**TASK TO COMPLETE**
Check every line of the material below, and show those that contain "accuracy".

**DATASET ENTRIES**
%%
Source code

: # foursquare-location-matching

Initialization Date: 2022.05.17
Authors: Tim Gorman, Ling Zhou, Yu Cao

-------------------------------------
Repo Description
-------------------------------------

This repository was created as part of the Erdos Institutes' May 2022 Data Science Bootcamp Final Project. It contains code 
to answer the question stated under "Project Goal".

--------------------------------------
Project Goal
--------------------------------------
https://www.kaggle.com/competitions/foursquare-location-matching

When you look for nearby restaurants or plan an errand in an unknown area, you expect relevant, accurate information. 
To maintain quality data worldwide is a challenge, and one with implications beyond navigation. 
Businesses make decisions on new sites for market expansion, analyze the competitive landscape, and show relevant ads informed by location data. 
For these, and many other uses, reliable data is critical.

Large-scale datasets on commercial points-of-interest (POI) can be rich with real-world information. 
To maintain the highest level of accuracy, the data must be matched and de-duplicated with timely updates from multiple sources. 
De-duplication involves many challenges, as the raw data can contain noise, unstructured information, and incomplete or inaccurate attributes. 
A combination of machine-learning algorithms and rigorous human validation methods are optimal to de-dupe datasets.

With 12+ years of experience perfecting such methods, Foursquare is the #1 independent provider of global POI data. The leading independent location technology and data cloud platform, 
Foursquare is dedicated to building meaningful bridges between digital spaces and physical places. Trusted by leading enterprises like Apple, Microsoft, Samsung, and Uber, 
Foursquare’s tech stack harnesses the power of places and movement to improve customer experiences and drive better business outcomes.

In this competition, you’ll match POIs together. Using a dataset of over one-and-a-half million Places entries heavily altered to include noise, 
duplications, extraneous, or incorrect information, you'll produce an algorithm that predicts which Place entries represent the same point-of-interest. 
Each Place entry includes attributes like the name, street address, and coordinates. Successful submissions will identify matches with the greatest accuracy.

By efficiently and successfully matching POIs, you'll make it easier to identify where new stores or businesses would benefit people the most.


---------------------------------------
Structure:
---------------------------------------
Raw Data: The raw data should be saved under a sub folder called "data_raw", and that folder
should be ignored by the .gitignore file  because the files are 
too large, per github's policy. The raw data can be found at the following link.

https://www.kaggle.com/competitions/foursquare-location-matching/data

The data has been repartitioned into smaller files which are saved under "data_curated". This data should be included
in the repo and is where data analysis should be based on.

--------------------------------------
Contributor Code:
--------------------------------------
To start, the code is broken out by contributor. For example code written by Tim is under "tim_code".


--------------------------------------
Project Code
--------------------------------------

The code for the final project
%%
%%
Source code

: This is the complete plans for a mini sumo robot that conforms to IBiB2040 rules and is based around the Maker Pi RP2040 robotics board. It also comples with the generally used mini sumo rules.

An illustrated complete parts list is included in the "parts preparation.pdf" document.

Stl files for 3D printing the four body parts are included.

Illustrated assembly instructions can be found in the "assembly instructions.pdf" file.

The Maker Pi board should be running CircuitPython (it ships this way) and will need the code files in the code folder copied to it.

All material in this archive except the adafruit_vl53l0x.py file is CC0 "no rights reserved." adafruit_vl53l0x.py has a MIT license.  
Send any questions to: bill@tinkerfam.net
%%
%%
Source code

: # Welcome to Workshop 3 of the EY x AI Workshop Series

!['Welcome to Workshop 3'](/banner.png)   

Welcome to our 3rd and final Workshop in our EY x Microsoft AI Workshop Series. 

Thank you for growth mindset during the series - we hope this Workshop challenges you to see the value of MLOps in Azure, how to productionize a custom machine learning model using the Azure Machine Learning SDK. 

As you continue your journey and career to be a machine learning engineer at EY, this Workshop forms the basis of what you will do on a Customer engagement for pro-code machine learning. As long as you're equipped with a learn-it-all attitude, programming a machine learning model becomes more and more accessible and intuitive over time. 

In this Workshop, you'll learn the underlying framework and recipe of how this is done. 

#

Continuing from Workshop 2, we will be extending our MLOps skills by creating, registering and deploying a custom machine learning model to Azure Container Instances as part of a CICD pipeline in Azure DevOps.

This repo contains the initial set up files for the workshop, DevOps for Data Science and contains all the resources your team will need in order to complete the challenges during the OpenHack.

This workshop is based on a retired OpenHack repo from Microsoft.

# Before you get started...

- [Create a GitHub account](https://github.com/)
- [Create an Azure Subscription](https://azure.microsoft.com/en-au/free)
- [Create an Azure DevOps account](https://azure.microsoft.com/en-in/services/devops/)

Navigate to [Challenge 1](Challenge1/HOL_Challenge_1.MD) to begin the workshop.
%%
**RESULT OF THE EXERCISE**
To maintain the highest level of accuracy, the data must be matched and de-duplicated with timely updates from multiple sources. 
Each Place entry includes attributes like the name, street address, and coordinates. Successful submissions will identify matches with the greatest accuracy.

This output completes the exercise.